- WHAT YOU SHOULD DO -
Each line below that holds the word "discretise" counts toward the answer; reply with the total number only.

─── GIVEN RECORDS ───

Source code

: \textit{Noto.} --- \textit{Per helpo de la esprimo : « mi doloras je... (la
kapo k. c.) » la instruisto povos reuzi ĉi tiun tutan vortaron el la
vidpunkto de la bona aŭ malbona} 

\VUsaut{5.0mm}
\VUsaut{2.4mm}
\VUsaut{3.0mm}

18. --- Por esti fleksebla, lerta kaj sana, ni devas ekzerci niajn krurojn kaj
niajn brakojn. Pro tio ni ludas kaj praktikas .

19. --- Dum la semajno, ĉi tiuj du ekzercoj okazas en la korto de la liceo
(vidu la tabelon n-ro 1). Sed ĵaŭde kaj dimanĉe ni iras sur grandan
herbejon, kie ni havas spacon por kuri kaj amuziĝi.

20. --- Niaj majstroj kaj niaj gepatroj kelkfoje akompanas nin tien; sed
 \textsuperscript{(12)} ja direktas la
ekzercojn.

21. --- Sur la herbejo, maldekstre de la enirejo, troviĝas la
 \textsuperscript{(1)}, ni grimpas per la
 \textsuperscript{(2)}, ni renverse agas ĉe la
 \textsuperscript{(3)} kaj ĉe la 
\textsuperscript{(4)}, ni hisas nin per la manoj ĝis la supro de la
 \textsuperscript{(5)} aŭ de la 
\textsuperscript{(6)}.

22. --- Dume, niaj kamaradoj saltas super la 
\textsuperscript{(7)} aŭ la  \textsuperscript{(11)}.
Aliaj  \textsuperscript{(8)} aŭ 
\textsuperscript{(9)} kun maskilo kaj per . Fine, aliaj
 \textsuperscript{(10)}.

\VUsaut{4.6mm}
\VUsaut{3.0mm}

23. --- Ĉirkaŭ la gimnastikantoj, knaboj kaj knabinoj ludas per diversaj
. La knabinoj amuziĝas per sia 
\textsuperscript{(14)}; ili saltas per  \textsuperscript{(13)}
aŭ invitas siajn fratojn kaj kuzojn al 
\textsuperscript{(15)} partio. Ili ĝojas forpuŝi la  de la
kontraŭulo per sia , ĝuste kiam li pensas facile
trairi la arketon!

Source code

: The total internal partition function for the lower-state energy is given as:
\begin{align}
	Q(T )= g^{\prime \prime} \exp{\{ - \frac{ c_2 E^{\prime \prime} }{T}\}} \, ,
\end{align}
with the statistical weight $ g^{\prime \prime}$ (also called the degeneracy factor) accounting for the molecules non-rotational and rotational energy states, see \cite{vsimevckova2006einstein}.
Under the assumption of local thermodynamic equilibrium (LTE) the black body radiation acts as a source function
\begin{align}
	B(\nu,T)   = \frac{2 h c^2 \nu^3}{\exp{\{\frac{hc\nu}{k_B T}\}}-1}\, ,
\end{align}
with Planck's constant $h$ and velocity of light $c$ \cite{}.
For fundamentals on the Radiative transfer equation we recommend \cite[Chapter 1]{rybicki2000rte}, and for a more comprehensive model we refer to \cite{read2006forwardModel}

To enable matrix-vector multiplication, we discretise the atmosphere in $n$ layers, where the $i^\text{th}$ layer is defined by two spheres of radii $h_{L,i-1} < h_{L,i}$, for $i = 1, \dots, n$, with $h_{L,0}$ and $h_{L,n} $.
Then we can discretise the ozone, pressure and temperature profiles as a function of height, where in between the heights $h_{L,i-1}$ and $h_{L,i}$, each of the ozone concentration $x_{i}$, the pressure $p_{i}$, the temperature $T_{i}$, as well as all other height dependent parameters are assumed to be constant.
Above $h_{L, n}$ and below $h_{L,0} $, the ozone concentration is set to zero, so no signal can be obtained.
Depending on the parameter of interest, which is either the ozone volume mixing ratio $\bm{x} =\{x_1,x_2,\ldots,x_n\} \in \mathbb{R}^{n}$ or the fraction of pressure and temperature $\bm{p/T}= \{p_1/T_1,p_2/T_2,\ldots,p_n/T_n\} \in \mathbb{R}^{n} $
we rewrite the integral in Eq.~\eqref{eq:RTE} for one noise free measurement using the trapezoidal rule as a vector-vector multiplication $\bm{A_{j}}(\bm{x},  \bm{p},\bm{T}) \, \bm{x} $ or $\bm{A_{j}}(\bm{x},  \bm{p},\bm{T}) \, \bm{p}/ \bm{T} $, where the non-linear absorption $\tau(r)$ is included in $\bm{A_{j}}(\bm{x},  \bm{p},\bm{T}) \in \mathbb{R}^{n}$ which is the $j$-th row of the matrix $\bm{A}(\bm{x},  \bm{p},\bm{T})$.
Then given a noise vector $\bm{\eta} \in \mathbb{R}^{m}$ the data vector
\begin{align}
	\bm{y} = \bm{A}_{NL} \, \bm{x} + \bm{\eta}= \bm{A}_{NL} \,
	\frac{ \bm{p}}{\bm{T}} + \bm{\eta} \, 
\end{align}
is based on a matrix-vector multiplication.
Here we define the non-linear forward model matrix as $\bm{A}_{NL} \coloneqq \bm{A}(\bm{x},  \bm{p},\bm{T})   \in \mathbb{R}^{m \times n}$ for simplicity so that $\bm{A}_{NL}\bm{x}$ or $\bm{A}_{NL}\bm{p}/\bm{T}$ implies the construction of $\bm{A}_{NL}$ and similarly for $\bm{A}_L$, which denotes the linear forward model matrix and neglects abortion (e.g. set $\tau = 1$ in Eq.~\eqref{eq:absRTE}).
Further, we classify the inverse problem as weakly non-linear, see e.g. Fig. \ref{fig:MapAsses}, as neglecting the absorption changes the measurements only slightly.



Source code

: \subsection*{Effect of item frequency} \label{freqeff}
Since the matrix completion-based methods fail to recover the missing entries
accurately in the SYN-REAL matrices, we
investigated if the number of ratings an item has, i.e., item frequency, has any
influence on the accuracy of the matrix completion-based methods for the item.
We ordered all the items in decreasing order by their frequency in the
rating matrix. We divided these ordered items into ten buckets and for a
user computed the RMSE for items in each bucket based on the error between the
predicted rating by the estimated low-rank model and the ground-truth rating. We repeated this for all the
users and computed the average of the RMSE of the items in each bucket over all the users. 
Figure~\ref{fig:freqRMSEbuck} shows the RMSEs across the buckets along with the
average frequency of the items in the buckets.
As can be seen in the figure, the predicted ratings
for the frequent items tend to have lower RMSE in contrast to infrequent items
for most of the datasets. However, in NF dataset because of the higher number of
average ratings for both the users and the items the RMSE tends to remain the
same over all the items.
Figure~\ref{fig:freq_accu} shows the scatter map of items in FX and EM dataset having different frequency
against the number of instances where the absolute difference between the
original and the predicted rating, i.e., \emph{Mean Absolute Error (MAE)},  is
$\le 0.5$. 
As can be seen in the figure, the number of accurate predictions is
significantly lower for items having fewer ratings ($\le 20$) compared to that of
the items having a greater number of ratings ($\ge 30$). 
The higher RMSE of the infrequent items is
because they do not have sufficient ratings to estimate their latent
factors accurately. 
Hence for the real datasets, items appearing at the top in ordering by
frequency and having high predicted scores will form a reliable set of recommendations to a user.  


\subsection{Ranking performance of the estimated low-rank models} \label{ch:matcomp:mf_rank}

───

- WRITTEN SOLUTION -
2